Chess, Thinking, Seeing, Jaggies and Chess... Again
I'd like to pay homage to James Burke and his inspiring PBS show Connections by taking you on my own short journey of connected ideas.
The timeless game of chess has long been a grand challenge for artificial intelligence, with the number of possible games being much greater than the number of atoms in the universe. Baron Wolfgang von Kempelen captured imaginations in 1769 with his famous chess-playing automaton hoax, The Turk, which actually hid a human chess master inside the wooden box.1 Much more recently IBM's Deep Blue bested human intelligence with AI and immense computational power.
Seeking to peer inside the box of modern day chess automatons, Martin Wattenberg, PhD , at IBM and his artist/architect collaborator Marek Walczak created Thinking Machine 4, 2 which "explores the invisible, elusive nature of thought" with online interactive visualizations that allow the user to play chess against the computer and see a representation of the computer's evolving "thought process". Seeing the chess board through the computer's eyes evokes recent work on seeing objects through a computational model of human eyes.
In a recent paper,3 Michael Deering shows examples of images as perceived by a computer model of a retina. The model itself consists of a hexagonal lattice of retinal cones with irregularities in the pattern. Deering refers back to some classic but non-intuitive work in computer graphics by Robert Cook4 at Pixar demonstrating the advantages of irregular patterns of sampling over regular patterns.

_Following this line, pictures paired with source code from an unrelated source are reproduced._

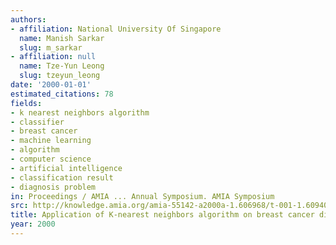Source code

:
 ```yaml
---
authors:
- affiliation: National University Of Singapore
  name: Manish Sarkar
  slug: m_sarkar
- affiliation: null
  name: Tze-Yun Leong
  slug: tzeyun_leong
date: '2000-01-01'
estimated_citations: 78
fields:
- k nearest neighbors algorithm
- classifier
- breast cancer
- machine learning
- algorithm
- computer science
- artificial intelligence
- classification result
- diagnosis problem
in: Proceedings / AMIA ... Annual Symposium. AMIA Symposium
src: http://knowledge.amia.org/amia-55142-a2000a-1.606968/t-001-1.609408/f-001-1.609409/a-153-1.609518/a-154-1.609515
title: Application of K-nearest neighbors algorithm on breast cancer diagnosis problem.
year: 2000
---
```

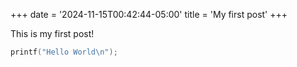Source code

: +++
date = '2024-11-15T00:42:44-05:00'
title = 'My first post'
+++

This is my first post!

```c
printf("Hello World\n");
```
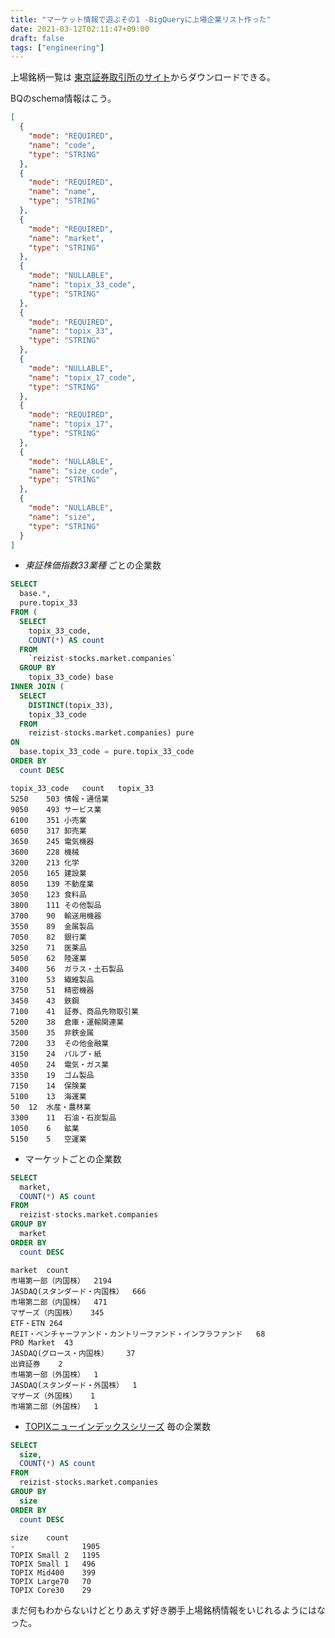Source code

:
 ```yaml
---
title: "マーケット情報で遊ぶその1 -BigQueryに上場企業リスト作った"
date: 2021-03-12T02:11:47+09:00
draft: false
tags: ["engineering"]
---
```


上場銘柄一覧は [東京証券取引所のサイト](https://www.jpx.co.jp/markets/statistics-equities/misc/01.html)からダウンロードできる。

<!--more-->

BQのschema情報はこう。

```json
[
  {
    "mode": "REQUIRED",
    "name": "code",
    "type": "STRING"
  },
  {
    "mode": "REQUIRED",
    "name": "name",
    "type": "STRING"
  },
  {
    "mode": "REQUIRED",
    "name": "market",
    "type": "STRING"
  },
  {
    "mode": "NULLABLE",
    "name": "topix_33_code",
    "type": "STRING"
  },
  {
    "mode": "REQUIRED",
    "name": "topix_33",
    "type": "STRING"
  },
  {
    "mode": "NULLABLE",
    "name": "topix_17_code",
    "type": "STRING"
  },
  {
    "mode": "REQUIRED",
    "name": "topix_17",
    "type": "STRING"
  },
  {
    "mode": "NULLABLE",
    "name": "size_code",
    "type": "STRING"
  },
  {
    "mode": "NULLABLE",
    "name": "size",
    "type": "STRING"
  }
]
```

* *東証株価指数33業種* ごとの企業数

```sql
SELECT
  base.*,
  pure.topix_33
FROM (
  SELECT
    topix_33_code,
    COUNT(*) AS count
  FROM
    `reizist-stocks.market.companies`
  GROUP BY
    topix_33_code) base
INNER JOIN (
  SELECT
    DISTINCT(topix_33),
    topix_33_code
  FROM
    reizist-stocks.market.companies) pure
ON
  base.topix_33_code = pure.topix_33_code
ORDER BY
  count DESC
```

```
topix_33_code	count	topix_33
5250	503	情報・通信業
9050	493	サービス業
6100	351	小売業
6050	317	卸売業
3650	245	電気機器
3600	228	機械
3200	213	化学
2050	165	建設業
8050	139	不動産業
3050	123	食料品
3800	111	その他製品
3700	90	輸送用機器
3550	89	金属製品
7050	82	銀行業
3250	71	医薬品
5050	62	陸運業
3400	56	ガラス・土石製品
3100	53	繊維製品
3750	51	精密機器
3450	43	鉄鋼
7100	41	証券、商品先物取引業
5200	38	倉庫・運輸関連業
3500	35	非鉄金属
7200	33	その他金融業
3150	24	パルプ・紙
4050	24	電気・ガス業
3350	19	ゴム製品
7150	14	保険業
5100	13	海運業
50	12	水産・農林業
3300	11	石油・石炭製品
1050	6	鉱業
5150	5	空運業
```

* マーケットごとの企業数

```sql
SELECT
  market,
  COUNT(*) AS count
FROM
  reizist-stocks.market.companies
GROUP BY
  market
ORDER BY
  count DESC
```

```
market	count
市場第一部（内国株）	2194
JASDAQ(スタンダード・内国株）	666
市場第二部（内国株）	471
マザーズ（内国株）	345
ETF・ETN	264
REIT・ベンチャーファンド・カントリーファンド・インフラファンド	68
PRO Market	43
JASDAQ(グロース・内国株）	37
出資証券	2
市場第一部（外国株）	1
JASDAQ(スタンダード・外国株）	1
マザーズ（外国株）	1
市場第二部（外国株）	1
```

* [TOPIXニューインデックスシリーズ](https://www.jpx.co.jp/markets/indices/line-up/files/fac_12_size.pdf) 毎の企業数

```sql
SELECT
  size,
  COUNT(*) AS count
FROM
  reizist-stocks.market.companies
GROUP BY
  size
ORDER BY
  count DESC
```

```
size	count
-	            1905
TOPIX Small 2	1195
TOPIX Small 1	496
TOPIX Mid400	399
TOPIX Large70	70
TOPIX Core30	29
```

まだ何もわからないけどとりあえず好き勝手上場銘柄情報をいじれるようにはなった。



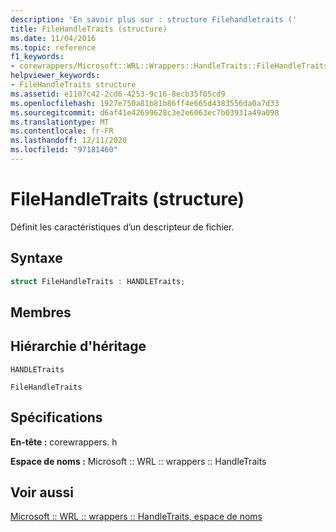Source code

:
 ```yaml
---
description: 'En savoir plus sur : structure Filehandletraits ('
title: FileHandleTraits (structure)
ms.date: 11/04/2016
ms.topic: reference
f1_keywords:
- corewrappers/Microsoft::WRL::Wrappers::HandleTraits::FileHandleTraits
helpviewer_keywords:
- FileHandleTraits structure
ms.assetid: e1107c42-2cd6-4253-9c16-8ecb35f05cd9
ms.openlocfilehash: 1927e750a81b81b86ff4e665d4383556da0a7d33
ms.sourcegitcommit: d6af41e42699628c3e2e6063ec7b03931a49a098
ms.translationtype: MT
ms.contentlocale: fr-FR
ms.lasthandoff: 12/11/2020
ms.locfileid: "97181460"
---
```

# <a name="filehandletraits-structure"></a>FileHandleTraits (structure)

Définit les caractéristiques d’un descripteur de fichier.

## <a name="syntax"></a>Syntaxe

```cpp
struct FileHandleTraits : HANDLETraits;
```

## <a name="members"></a>Membres

## <a name="inheritance-hierarchy"></a>Hiérarchie d'héritage

`HANDLETraits`

`FileHandleTraits`

## <a name="requirements"></a>Spécifications

**En-tête :** corewrappers. h

**Espace de noms :** Microsoft :: WRL :: wrappers :: HandleTraits

## <a name="see-also"></a>Voir aussi

[Microsoft :: WRL :: wrappers :: HandleTraits, espace de noms](microsoft-wrl-wrappers-handletraits-namespace.md)
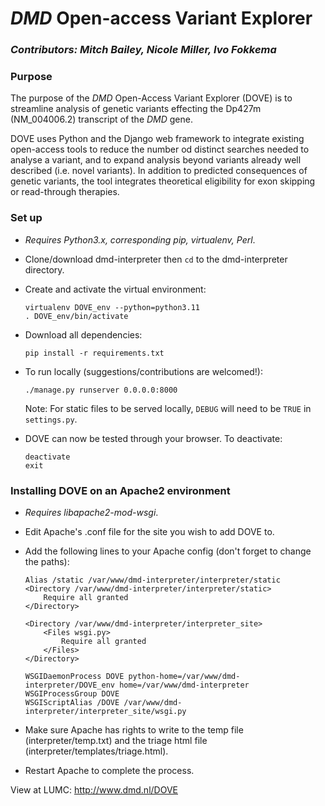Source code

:# _DMD_ Open-access Variant Explorer

### _Contributors: Mitch Bailey, Nicole Miller, Ivo Fokkema_

### Purpose
The purpose of the _DMD_ Open-Access Variant Explorer (DOVE) is to streamline analysis of genetic variants effecting the Dp427m (NM_004006.2) transcript of the _DMD_ gene.

DOVE uses Python and the Django web framework to integrate existing open-access tools to reduce the number od distinct searches needed to analyse a variant, and to expand analysis beyond variants already well described (i.e. novel variants). In addition to predicted consequences of genetic variants, the tool integrates theoretical eligibility for exon skipping or read-through therapies.

### Set up

- _Requires Python3.x, corresponding pip, virtualenv, Perl_.

- Clone/download dmd-interpreter then `cd` to the dmd-interpreter directory.

- Create and activate the virtual environment:

  ```
  virtualenv DOVE_env --python=python3.11
  . DOVE_env/bin/activate
  ```

- Download all dependencies:

  `pip install -r requirements.txt`

- To run locally (suggestions/contributions are welcomed!):

  `./manage.py runserver 0.0.0.0:8000`

  Note: For static files to be served locally, `DEBUG` will need to be `TRUE` in `settings.py`.

- DOVE can now be tested through your browser. To deactivate:

  ```
  deactivate
  exit
  ```

### Installing DOVE on an Apache2 environment

- _Requires libapache2-mod-wsgi_.

- Edit Apache's .conf file for the site you wish to add DOVE to.

- Add the following lines to your Apache config (don't forget to change the paths):

  ```
  Alias /static /var/www/dmd-interpreter/interpreter/static
  <Directory /var/www/dmd-interpreter/interpreter/static>
      Require all granted
  </Directory>

  <Directory /var/www/dmd-interpreter/interpreter_site>
      <Files wsgi.py>
          Require all granted
      </Files>
  </Directory>

  WSGIDaemonProcess DOVE python-home=/var/www/dmd-interpreter/DOVE_env home=/var/www/dmd-interpreter
  WSGIProcessGroup DOVE
  WSGIScriptAlias /DOVE /var/www/dmd-interpreter/interpreter_site/wsgi.py
  ```

- Make sure Apache has rights to write to the temp file (interpreter/temp.txt) and the triage html file (interpreter/templates/triage.html).

- Restart Apache to complete the process.

View at LUMC: http://www.dmd.nl/DOVE
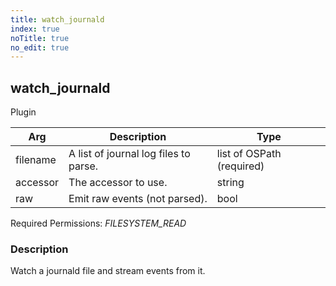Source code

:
 ```yaml
---
title: watch_journald
index: true
noTitle: true
no_edit: true
---
```




<div class="vql_item"></div>


## watch_journald
<span class='vql_type pull-right page-header'>Plugin</span>



<div class="vqlargs"></div>

Arg | Description | Type
----|-------------|-----
filename|A list of journal log files to parse.|list of OSPath (required)
accessor|The accessor to use.|string
raw|Emit raw events (not parsed).|bool

Required Permissions: 
<i class="linkcolour label pull-right label-success">FILESYSTEM_READ</i>

### Description

Watch a journald file and stream events from it. 

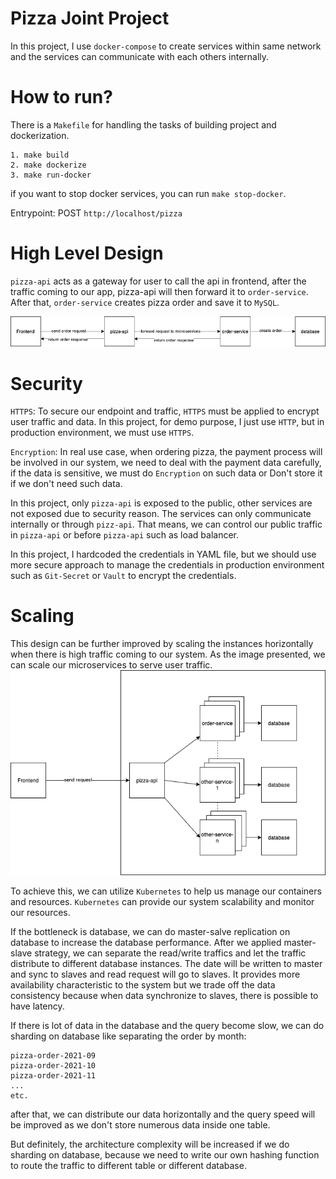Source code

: # Pizza Joint Project

In this project, I use `docker-compose` to create services within same network and the services can communicate with each others internally.

# How to run?

There is a `Makefile` for handling the tasks of building project and dockerization.

```
1. make build
2. make dockerize
3. make run-docker
```

if you want to stop docker services, you can run `make stop-docker`.

Entrypoint: POST `http://localhost/pizza`

# High Level Design

`pizza-api` acts as a gateway for user to call the api in frontend, after the traffic coming to our app, pizza-api will then forward it to `order-service`. After that, `order-service` creates pizza order and save it to `MySQL`.

![flow-chart](arch/flow.png)

# Security

`HTTPS`: To secure our endpoint and traffic, `HTTPS` must be applied to encrypt user traffic and data. In this project, for demo purpose, I just use `HTTP`, but in production environment, we must use `HTTPS`.

`Encryption`: In real use case, when ordering pizza, the payment process will be involved in our system, we need to deal with the payment data carefully, if the data is sensitive, we must do `Encryption` on such data or Don't store it if we don't need such data.

In this project, only `pizza-api` is exposed to the public, other services are not exposed due to security reason. The services can only communicate internally or through `pizz-api`. That means, we can control our public traffic in `pizza-api` or before `pizza-api` such as load balancer.

In this project, I hardcoded the credentials in YAML file, but we should use more secure approach to manage the credentials in production environment such as `Git-Secret` or `Vault` to encrypt the credentials.
# Scaling

This design can be further improved by scaling the instances horizontally when there is high traffic coming to our system. As the image presented, we can scale our microservices to serve user traffic.
![replicate-instances](arch/replicate.png)

To achieve this, we can utilize `Kubernetes` to help us manage our containers and resources.
`Kubernetes` can provide our system scalability and monitor our resources.

If the bottleneck is database, we can do master-salve replication on database to increase the database performance. After we applied master-slave strategy, we can separate the read/write traffics and let the traffic distribute to different database instances. The date will be written to master and
sync to slaves and read request will go to slaves. It provides more availability characteristic to the system but we trade off the data consistency because when data synchronize to slaves, there is possible to have latency.

If there is lot of data in the database and the query become slow, we can do sharding on database like separating the order by month:

```
pizza-order-2021-09
pizza-order-2021-10
pizza-order-2021-11
...
etc.
```

after that, we can distribute our data horizontally and the query speed will be improved as we don't store numerous data inside one table.

But definitely, the architecture complexity will be increased if we do sharding on database, because we need to write our own hashing function to route the traffic to different table or different database.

Cook showed how to use "jittered" sampling to sneak around the famous Nyquist theorem that says that signals need to be sampled at twice the highest frequency component in the signal to avoid aliasing artifacts, referred to as "jaggies" in computer graphics. Samples from ray tracing are randomly "jittered" away from a regular grid allowing one to trade off visually distracting aliasing for more acceptable noise.
This brings to mind a related form of sampling that is often used for efficient multidimensional sampling,5 called Latin hypercube sampling, which is also used to avoid the "clumpiness" of uniform random sampling. To efficiently distribute N samples in a multidimensional space, each coordinate dimension is subdivided into N segments and each segment contains only one sample. Put more succinctly, it is the multidimensional version of the N-rooks problem in chess where one must place N rooks on an NxN chessboard so that none can attack another vertically or horizontally.
And that, as they say, brings us full circle, back to that classic game of kings, chess.
1 Mueller, T Your Move: How computer chess programs are changing the game, The New Yorker Dec. 12, 2005 p. 62,
3 Deering, MF A Photon Accurate Model of the Human Eye, ACM Transactions on Graphics 24(3):649-58.
4 Cook, R Stochastic Sampling in Computer Graphics, ACM Transactions on Graphics 5(1):51-72.